Why Neanderthal DNA almost never shows up on the human X chromosome
Scientists have solved a long-standing puzzle about why Neanderthal ancestry is common across most of the human genome but rare on the X chromosome specifically.
Modern humans of non-African ancestry have long been known to carry small traces of Neanderthal DNA, a legacy of interbreeding that occurred after early humans left Africa around 50,000 years ago. But one detail has puzzled scientists for years: while Neanderthal DNA shows up fairly often across most of the human genome, it is unusually scarce on the X chromosome.
A new study published in the journal Science offers an explanation. Researchers tracing the movement of ancient DNA in both directions found a mirror-image pattern: modern humans retain very little Neanderthal DNA on their X chromosome, while Neanderthal genomes carry a 62% relative excess of modern human ancestry on theirs.
Using analytical and computer models, the team concluded that the most likely explanation is a sex bias in ancient interbreeding, with pairings between male Neanderthals and female modern humans occurring more frequently than the reverse. That bias, playing out over thousands of generations, would leave exactly the kind of imbalance researchers observe in genomes today.

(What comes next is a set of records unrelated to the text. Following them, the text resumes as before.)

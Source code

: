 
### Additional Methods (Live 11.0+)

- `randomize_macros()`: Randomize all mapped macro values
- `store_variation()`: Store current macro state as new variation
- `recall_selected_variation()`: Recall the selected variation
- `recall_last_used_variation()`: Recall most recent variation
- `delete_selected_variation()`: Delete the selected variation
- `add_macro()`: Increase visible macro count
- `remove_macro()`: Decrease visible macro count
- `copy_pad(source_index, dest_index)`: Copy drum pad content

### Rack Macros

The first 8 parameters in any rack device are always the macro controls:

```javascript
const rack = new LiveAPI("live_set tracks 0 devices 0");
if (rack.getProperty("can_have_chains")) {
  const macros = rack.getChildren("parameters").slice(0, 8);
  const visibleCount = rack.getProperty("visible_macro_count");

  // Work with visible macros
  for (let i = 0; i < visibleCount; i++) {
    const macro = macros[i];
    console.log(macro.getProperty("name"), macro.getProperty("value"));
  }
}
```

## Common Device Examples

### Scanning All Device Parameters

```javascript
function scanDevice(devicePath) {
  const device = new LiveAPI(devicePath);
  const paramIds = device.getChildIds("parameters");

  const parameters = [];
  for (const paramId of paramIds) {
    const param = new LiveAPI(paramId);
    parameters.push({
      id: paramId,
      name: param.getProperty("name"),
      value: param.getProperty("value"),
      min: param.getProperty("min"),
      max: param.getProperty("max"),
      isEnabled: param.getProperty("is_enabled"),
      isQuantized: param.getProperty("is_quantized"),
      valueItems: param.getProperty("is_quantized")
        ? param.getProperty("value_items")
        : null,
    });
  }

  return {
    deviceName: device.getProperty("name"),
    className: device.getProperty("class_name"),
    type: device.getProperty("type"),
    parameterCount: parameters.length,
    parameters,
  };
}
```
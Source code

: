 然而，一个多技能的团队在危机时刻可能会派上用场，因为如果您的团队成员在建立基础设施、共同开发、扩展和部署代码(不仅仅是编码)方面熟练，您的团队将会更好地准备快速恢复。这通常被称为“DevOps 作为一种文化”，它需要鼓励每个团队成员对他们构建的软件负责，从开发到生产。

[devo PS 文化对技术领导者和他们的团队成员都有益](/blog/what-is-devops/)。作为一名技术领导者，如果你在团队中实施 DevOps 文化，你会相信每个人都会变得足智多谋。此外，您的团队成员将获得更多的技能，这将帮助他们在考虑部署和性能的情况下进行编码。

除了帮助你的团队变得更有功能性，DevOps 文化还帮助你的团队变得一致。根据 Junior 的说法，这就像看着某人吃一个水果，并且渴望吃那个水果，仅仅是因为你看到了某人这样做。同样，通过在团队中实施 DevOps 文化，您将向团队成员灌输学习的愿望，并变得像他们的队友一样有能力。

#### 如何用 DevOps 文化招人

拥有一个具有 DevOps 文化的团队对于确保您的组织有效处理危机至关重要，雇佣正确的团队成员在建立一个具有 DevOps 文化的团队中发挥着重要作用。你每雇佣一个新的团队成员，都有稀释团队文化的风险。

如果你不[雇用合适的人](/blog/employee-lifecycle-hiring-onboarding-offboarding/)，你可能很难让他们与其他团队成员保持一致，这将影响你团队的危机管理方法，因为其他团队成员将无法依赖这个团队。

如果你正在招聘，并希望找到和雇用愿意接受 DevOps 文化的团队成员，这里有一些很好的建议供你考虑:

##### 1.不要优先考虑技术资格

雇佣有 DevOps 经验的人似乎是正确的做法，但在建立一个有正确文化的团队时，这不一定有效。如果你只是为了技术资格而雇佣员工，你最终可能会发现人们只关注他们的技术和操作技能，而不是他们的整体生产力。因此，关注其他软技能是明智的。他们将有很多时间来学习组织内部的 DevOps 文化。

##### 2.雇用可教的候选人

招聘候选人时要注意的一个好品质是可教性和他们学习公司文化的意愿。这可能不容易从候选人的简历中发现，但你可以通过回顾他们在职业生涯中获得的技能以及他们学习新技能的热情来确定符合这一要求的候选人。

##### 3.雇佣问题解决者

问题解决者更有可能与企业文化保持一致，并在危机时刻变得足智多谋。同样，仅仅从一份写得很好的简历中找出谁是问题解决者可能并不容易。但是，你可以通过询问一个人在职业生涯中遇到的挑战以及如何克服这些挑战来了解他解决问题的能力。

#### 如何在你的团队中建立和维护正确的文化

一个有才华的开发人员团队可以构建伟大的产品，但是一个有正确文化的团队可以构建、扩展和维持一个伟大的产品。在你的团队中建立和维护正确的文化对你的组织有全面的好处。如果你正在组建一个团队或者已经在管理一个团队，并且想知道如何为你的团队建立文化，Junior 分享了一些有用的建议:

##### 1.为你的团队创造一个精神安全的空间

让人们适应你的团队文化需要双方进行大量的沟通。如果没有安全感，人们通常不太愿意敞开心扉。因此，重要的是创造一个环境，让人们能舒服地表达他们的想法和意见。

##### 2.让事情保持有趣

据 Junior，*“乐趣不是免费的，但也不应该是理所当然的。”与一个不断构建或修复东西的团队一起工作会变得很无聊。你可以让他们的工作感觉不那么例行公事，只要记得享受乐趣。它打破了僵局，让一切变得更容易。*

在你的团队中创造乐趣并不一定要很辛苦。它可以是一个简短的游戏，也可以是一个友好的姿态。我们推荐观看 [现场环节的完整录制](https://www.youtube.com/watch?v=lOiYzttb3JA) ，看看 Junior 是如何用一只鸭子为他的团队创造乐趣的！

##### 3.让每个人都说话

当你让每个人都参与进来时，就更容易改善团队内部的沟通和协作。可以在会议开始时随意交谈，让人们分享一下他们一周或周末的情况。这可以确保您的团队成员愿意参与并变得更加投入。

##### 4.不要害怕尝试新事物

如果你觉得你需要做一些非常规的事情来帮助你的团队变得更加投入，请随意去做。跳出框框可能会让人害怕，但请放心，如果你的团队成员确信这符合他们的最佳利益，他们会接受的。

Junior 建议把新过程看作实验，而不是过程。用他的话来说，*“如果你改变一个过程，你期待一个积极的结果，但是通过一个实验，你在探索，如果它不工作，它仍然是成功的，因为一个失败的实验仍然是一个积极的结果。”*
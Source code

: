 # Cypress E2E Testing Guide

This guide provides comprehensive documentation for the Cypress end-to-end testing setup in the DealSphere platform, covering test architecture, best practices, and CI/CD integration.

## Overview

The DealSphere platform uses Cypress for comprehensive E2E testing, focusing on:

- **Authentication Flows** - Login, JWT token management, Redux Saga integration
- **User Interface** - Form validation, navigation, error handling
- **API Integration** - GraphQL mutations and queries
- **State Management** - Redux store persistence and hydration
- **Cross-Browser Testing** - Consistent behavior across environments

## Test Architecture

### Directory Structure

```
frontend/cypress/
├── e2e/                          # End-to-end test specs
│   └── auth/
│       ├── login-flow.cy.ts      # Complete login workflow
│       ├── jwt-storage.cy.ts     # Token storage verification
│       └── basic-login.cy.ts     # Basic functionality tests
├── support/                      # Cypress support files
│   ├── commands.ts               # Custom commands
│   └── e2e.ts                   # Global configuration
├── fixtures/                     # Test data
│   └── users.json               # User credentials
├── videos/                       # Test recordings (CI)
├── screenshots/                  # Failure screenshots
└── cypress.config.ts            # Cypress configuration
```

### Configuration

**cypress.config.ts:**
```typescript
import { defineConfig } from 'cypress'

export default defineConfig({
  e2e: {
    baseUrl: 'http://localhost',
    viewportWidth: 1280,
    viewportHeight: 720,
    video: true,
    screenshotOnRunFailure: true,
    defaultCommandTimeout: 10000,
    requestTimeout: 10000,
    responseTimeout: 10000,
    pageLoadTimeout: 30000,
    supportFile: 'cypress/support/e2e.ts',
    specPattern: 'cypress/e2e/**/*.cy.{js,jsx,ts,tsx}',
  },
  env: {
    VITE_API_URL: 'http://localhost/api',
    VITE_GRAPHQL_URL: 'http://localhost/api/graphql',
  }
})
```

The authors are careful to note that this is a statistical pattern, not direct proof of prehistoric relationships or preferences, and that migration patterns and natural selection likely played a role as well. Supporting evidence from an unrelated site backs up part of the picture: a study of Neanderthal remains from El Sidrón Cave in Spain found that males shared closely related maternal lineages while females carried more varied mitochondrial DNA, suggesting women moved between communities more often than men did.
Researchers say the findings add another piece to the story of human evolution, though they stop short of calling it a final answer. As ancient DNA sequencing keeps improving, they expect future studies to shed more light on how the two groups met and mixed over tens of thousands of years.